Beavan and his cranky wife, Michelle Conlin, shift into their über-green mode, of course, with filmmakers in tow. (Was the power usage for the documentary crew factored into the equation?) Like reality TV, there are moments of drama that have an aura of awkward self-consciousness about them and incidents that feel, if not staged, at the very least orchestrated, amped up.

But you have to hand it to Beavan and Conlin. He embraces his cause with the ardor of a newly minted zealot, gently lecturing about the importance of eating only what is in season (and not freighted, and frozen, to get to the table). She goes through serious caffeine withdrawal – a coffee junkie deprived of her fix because, well, coffee beans come from nowhere near New York.

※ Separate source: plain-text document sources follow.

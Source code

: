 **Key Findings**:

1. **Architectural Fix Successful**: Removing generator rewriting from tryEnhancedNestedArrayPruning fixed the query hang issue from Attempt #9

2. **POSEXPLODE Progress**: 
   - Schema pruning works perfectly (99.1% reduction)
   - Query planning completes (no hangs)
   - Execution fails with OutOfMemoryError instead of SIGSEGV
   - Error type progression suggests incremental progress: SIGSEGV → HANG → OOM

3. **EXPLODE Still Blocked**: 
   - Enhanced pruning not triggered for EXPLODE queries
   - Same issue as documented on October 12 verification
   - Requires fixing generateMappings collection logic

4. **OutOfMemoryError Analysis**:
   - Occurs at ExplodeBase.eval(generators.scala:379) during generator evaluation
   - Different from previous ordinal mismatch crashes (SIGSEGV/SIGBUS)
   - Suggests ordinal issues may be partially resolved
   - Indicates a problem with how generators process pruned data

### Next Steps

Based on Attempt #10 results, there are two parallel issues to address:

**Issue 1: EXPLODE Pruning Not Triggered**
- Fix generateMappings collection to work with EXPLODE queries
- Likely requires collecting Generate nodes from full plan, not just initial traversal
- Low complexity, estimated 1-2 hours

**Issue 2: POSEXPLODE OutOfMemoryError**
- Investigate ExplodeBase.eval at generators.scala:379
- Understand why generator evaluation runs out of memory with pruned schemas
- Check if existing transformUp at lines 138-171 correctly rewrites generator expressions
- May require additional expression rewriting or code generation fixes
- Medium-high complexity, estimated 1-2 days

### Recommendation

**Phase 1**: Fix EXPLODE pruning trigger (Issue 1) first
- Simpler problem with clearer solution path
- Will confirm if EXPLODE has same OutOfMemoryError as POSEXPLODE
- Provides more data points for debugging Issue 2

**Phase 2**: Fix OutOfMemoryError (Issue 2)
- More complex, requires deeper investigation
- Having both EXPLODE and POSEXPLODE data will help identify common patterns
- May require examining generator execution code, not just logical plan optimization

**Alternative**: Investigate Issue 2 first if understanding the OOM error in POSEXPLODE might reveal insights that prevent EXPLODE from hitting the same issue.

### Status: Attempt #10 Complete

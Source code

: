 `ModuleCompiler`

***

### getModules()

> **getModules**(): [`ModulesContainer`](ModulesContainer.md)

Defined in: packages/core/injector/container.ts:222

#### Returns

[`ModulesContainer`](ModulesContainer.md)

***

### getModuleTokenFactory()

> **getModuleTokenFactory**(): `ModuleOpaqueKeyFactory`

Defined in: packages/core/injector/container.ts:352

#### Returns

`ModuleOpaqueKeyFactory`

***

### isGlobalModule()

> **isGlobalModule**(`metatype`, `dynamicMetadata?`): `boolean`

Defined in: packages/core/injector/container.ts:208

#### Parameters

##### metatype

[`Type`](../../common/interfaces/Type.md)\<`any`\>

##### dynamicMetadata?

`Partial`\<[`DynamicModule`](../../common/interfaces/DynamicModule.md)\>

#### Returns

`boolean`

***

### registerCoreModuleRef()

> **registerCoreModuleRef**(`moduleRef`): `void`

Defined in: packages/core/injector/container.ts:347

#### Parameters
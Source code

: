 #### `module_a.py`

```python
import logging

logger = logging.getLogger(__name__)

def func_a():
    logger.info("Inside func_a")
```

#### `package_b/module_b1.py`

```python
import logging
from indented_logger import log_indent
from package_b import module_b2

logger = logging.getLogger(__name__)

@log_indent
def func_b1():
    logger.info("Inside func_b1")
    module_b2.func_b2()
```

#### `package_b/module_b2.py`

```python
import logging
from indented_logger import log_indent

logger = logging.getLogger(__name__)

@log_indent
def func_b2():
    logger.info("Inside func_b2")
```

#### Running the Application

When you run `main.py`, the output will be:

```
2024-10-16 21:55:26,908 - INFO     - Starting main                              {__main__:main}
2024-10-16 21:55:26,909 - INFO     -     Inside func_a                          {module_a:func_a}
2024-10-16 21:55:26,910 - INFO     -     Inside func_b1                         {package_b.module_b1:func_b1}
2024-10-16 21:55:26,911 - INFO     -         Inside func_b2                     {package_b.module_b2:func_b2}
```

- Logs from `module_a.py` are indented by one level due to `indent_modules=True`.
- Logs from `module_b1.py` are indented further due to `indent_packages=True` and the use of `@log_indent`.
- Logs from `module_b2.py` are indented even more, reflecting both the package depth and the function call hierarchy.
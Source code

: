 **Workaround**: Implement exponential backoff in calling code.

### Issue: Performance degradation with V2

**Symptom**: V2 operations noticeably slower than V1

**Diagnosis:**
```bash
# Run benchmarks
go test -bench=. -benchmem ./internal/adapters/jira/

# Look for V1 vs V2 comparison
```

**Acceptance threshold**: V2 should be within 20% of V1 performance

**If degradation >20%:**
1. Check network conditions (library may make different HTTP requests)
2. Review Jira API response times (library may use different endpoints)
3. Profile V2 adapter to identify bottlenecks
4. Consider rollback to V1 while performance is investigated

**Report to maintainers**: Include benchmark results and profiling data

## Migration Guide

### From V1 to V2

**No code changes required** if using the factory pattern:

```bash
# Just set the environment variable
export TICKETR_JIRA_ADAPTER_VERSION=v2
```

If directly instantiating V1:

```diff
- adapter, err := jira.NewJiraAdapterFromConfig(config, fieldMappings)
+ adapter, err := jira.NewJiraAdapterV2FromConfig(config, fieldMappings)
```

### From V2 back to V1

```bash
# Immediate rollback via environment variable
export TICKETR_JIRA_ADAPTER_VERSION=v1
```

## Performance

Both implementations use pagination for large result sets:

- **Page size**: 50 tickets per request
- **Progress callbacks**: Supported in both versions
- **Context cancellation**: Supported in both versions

Conlin’s gripes – no triple iced Starbucks, no new designer skirts and shoes, not enough light to read her books by – reflect what I’d wager to say are the sentiments of most of the audience of the film directed by Laura Gabbert and Justin Schein. Come on, consumer goods were invented to be consumed!

But that makes Conlin’s transformation over the course of the year all the more affecting. Committing to this goofy eco-experiment seems to bring husband (he cooks, he cleans) and wife (she works at Business Week) together in their challenging enterprise. And thanks to the donation of a solar panel, rigged on the apartment building’s roof, Beavan manages to continue posting blog entries on his laptop.

The couple even find a patch of New York City beach, with dunes and sea birds, that reminds them of the Hamptons. Maybe even better than the Hamptons: no Range Rovers, no sunbathers in bikini couture.